Wednesday, March 21, 2012

Falling

On Sunday I received a message from my mother saying, "I'm at the hospital with your father, but everything is fine."  Motivated by the spectacularly warm and sunny day on the east coast, they went to the beach to take a stroll.  On a gravel path, teaming with families and dogs, my father stopped to pet a German Shepherd and blacked out, landing face down.  A concerned stranger called the paramedics, and an ambulance whisked them away.  Thankfully, no bones were broken, but his lip was gashed and swollen, and his face raw with abrasions.

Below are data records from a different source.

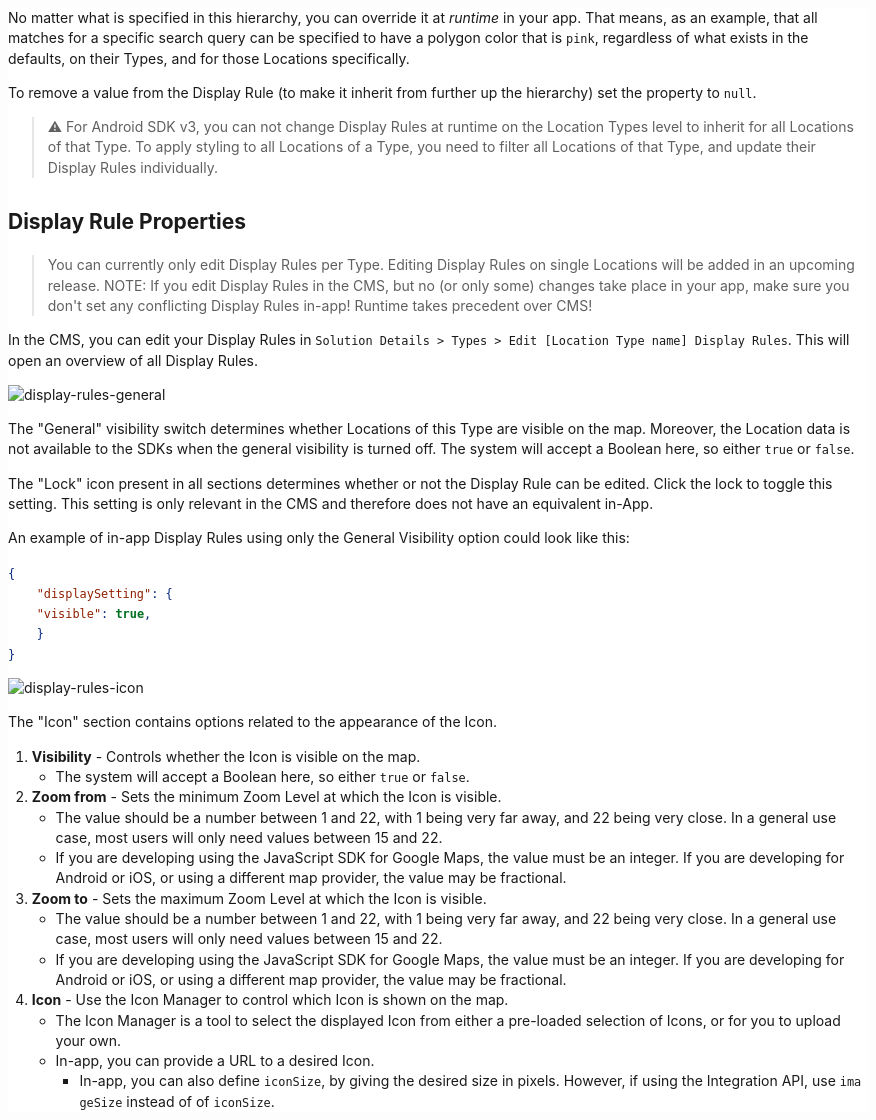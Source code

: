 No matter what is specified in this hierarchy, you can override it at _runtime_ in your app. That means, as an example, that all matches for a specific search query can be specified to have a polygon color that is `pink`, regardless of what exists in the defaults, on their Types, and for those Locations specifically.

To remove a value from the Display Rule (to make it inherit from further up the hierarchy) set the property to `null`.

> ⚠️ For Android SDK v3, you can not change Display Rules at runtime on the Location Types level to inherit for all Locations of that Type. To apply styling to all Locations of a Type, you need to filter all Locations of that Type, and update their Display Rules individually.

## Display Rule Properties

> You can currently only edit Display Rules per Type. Editing Display Rules on single Locations will be added in an upcoming release.
> NOTE: If you edit Display Rules in the CMS, but no (or only some) changes take place in your app, make sure you don't set any conflicting Display Rules in-app! Runtime takes precedent over CMS!

In the CMS, you can edit your Display Rules in `Solution Details > Types > Edit [Location Type name] Display Rules`. This will open an overview of all Display Rules.

![display-rules-general](/assets/map/display-rules/Display_Rules_General.png)

The "General" visibility switch determines whether Locations of this Type are visible on the map. Moreover, the Location data is not available to the SDKs when the general visibility is turned off. The system will accept a Boolean here, so either `true` or `false`.

The "Lock" icon present in all sections determines whether or not the Display Rule can be edited. Click the lock to toggle this setting. This setting is only relevant in the CMS and therefore does not have an equivalent in-App.

An example of in-app Display Rules using only the General Visibility option could look like this:

```json
{
    "displaySetting": {
    "visible": true,
    }
}
```

![display-rules-icon](/assets/map/display-rules/Display_Rules_Icon.png)

The "Icon" section contains options related to the appearance of the Icon.

1. **Visibility** - Controls whether the Icon is visible on the map.
    * The system will accept a Boolean here, so either `true` or `false`.
1. **Zoom from** - Sets the minimum Zoom Level at which the Icon is visible.
    * The value should be a number between 1 and 22, with 1 being very far away, and 22 being very close. In a general use case, most users will only need values between 15 and 22.
    * If you are developing using the JavaScript SDK for Google Maps, the value must be an integer. If you are developing for Android or iOS, or using a different map provider, the value may be fractional.
1. **Zoom to** - Sets the maximum Zoom Level at which the Icon is visible.
    * The value should be a number between 1 and 22, with 1 being very far away, and 22 being very close. In a general use case, most users will only need values between 15 and 22.
    * If you are developing using the JavaScript SDK for Google Maps, the value must be an integer. If you are developing for Android or iOS, or using a different map provider, the value may be fractional.
1. **Icon** - Use the Icon Manager to control which Icon is shown on the map.
    * The Icon Manager is a tool to select the displayed Icon from either a pre-loaded selection of Icons, or for you to upload your own.
    * In-app, you can provide a URL to a desired Icon.
        * In-app, you can also define `iconSize`, by giving the desired size in pixels. However, if using the Integration API, use `imageSize` instead of of `iconSize`.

The last few years, time has significantly altered my father's life.  Simple actions like walking without taking a spill are no longer taken for granted.  In the last year, he seems to have surrendered more and more to his limitations, while still holding on to one last pleasure.  A set of car keys in my father's hand represents a freedom he discovered in his youth when he would take his father's car without permission for a spin on the streets of Manhattan.  My parents have resisted my requests for my father to give up long distance drives. "I'd rather be dead than give up driving", was his response.  When I spoke to him yesterday I was glad the fall didn't deter him from wanting to attend his watercolor class this Friday.  "I signed up for the morning class, didn't want to be driving home at night," and there was a long pause, "you know, there's a lot of traffic at night."  I was grateful, and saddened by father's acknowledgment that he's no longer capable of doing the many things he loves, the things he equates with living.

When I woke up feeling out of sorts today, I quickly put a label on it, "still recovering from the 50th birthday celebration I attended this weekend", and dismissed it.   It lingered through out the day like a bruise tender to touch, and I realized it was a different 50th birthday that had me in a tailspin, one I attended 33 years ago, my father's.  Witnessing the twilight of my father's existence makes me grateful for every day, and simultaneously terrifies me.